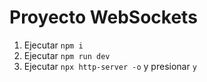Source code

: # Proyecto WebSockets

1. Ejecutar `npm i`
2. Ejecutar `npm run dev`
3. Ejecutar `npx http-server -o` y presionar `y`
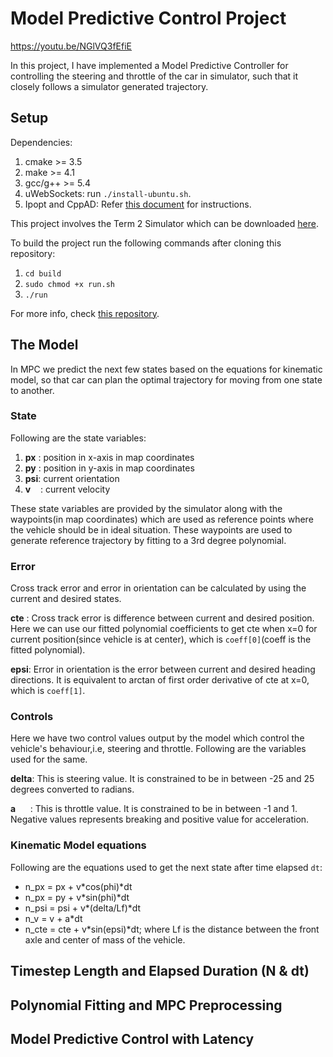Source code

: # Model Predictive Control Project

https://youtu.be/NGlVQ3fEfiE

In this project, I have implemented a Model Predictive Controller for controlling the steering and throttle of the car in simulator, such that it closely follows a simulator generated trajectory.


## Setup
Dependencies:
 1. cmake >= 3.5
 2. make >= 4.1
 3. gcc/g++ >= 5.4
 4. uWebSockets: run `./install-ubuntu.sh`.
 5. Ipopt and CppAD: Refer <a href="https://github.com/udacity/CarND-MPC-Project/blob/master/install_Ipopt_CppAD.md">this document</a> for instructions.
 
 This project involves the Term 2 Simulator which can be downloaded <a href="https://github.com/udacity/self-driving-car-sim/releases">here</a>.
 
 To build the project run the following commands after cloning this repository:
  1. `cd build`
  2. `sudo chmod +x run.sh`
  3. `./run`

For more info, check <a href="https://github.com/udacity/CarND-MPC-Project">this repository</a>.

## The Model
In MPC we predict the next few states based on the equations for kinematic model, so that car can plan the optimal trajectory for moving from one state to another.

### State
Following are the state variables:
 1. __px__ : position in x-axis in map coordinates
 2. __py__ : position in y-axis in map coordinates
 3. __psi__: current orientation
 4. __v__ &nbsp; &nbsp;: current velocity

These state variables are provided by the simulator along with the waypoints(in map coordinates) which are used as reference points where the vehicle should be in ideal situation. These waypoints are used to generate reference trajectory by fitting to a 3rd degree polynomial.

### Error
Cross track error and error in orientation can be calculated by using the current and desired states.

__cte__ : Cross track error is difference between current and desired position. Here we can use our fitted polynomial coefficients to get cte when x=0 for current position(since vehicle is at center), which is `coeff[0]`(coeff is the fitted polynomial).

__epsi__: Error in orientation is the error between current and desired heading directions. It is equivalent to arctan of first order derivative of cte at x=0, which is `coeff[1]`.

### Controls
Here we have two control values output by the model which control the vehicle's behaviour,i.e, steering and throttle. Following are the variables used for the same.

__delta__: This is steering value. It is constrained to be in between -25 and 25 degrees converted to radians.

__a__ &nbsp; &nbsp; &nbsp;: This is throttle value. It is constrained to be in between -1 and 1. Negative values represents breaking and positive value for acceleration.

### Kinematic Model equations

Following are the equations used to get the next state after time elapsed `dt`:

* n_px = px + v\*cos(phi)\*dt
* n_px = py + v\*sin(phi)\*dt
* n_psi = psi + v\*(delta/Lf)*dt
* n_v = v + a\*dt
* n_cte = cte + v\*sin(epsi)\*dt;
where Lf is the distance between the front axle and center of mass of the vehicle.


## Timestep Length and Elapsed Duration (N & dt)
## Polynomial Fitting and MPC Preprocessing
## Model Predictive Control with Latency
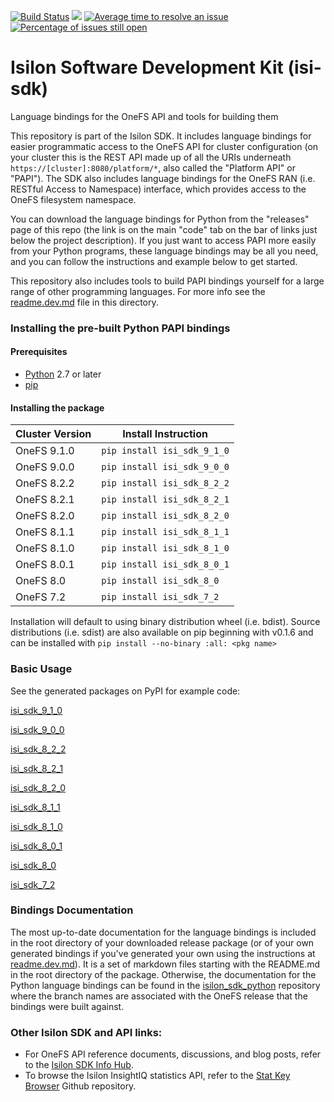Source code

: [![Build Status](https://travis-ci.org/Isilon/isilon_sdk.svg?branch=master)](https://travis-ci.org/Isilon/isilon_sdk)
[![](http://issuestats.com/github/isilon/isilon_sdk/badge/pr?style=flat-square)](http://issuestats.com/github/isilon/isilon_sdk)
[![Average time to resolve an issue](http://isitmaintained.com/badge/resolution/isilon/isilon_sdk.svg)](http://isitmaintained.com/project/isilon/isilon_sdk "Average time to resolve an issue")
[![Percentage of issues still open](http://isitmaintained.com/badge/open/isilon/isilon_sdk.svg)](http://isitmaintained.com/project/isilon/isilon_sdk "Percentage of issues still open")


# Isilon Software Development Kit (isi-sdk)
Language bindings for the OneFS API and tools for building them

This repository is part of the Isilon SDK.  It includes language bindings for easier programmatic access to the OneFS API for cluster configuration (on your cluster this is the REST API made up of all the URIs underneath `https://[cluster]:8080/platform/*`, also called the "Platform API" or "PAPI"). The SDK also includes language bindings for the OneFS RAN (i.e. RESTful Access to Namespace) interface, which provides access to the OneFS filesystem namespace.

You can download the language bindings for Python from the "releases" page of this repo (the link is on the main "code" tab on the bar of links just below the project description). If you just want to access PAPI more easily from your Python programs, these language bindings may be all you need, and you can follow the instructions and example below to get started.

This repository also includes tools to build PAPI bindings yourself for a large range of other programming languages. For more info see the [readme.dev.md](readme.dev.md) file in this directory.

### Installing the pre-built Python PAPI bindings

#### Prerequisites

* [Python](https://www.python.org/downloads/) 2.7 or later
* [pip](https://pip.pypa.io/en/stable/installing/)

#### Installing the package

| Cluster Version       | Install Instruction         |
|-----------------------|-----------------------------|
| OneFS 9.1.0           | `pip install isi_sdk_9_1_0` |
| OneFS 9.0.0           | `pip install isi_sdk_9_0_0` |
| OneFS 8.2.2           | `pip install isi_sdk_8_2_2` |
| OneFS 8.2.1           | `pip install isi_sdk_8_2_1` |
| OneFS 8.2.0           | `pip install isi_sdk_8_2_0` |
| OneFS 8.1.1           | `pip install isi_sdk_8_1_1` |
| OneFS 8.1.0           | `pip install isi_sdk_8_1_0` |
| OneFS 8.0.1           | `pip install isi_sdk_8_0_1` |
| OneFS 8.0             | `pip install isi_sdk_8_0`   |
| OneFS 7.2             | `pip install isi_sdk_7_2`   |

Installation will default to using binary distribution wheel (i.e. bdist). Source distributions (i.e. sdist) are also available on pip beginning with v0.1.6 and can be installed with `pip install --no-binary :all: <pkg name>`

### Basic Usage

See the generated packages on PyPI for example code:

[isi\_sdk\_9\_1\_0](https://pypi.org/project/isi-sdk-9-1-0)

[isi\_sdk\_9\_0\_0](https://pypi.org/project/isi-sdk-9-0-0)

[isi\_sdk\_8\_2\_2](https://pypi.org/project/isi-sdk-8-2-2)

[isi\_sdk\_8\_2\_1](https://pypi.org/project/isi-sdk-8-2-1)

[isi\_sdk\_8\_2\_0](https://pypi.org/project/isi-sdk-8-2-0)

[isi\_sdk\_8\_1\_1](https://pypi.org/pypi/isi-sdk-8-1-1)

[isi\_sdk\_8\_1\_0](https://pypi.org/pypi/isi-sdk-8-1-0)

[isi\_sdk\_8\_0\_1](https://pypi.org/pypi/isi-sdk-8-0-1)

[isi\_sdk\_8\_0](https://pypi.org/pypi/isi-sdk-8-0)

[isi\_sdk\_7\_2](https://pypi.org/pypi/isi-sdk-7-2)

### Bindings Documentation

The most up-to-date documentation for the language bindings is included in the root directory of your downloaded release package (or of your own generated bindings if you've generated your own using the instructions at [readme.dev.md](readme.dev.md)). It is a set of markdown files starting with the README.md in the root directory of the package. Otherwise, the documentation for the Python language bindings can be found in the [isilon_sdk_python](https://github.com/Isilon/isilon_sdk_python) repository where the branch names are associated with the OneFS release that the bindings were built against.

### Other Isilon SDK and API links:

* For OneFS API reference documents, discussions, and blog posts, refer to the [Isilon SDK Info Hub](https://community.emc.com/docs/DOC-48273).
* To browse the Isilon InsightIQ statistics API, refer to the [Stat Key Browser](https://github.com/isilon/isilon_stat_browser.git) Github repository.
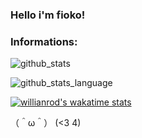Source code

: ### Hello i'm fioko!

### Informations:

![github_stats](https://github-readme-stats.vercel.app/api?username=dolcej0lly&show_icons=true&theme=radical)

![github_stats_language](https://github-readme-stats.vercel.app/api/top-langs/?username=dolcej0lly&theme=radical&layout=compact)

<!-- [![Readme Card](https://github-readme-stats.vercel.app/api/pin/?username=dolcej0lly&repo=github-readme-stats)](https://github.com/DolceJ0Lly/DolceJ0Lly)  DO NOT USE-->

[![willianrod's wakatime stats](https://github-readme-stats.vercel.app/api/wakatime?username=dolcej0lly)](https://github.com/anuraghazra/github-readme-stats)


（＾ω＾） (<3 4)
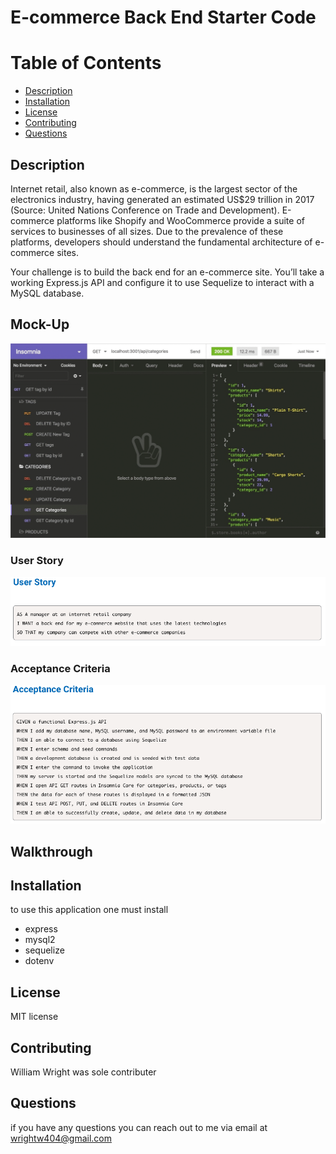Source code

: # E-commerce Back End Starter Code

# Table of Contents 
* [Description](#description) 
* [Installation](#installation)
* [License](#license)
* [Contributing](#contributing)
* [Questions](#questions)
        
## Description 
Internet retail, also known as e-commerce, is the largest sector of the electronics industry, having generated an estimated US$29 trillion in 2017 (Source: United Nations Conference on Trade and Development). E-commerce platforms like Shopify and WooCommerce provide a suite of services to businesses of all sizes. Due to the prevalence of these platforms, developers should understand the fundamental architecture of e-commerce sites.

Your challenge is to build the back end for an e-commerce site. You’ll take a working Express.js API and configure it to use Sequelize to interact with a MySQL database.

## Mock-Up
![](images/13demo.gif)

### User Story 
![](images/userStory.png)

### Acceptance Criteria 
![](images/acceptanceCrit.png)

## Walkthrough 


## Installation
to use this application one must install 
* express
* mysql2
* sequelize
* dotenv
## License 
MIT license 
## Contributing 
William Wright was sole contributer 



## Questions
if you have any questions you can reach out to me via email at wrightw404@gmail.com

_WORK INSTRUCTION_
From the first line of the material down to the line containing "5. Ipopt and", inclusive, return each line exactly, skipping any picture.

_ANSWER BOX_
Source code

: # Proyecto WebSockets

1. Ejecutar `npm i`
2. Ejecutar `npm run dev`
3. Ejecutar `npx http-server -o` y presionar `y`
Source code

: # Model Predictive Control Project

https://youtu.be/NGlVQ3fEfiE

In this project, I have implemented a Model Predictive Controller for controlling the steering and throttle of the car in simulator, such that it closely follows a simulator generated trajectory.


## Setup
Dependencies:
 1. cmake >= 3.5
 2. make >= 4.1
 3. gcc/g++ >= 5.4
 4. uWebSockets: run `./install-ubuntu.sh`.
 5. Ipopt and CppAD: Refer <a href="https://github.com/udacity/CarND-MPC-Project/blob/master/install_Ipopt_CppAD.md">this document</a> for instructions.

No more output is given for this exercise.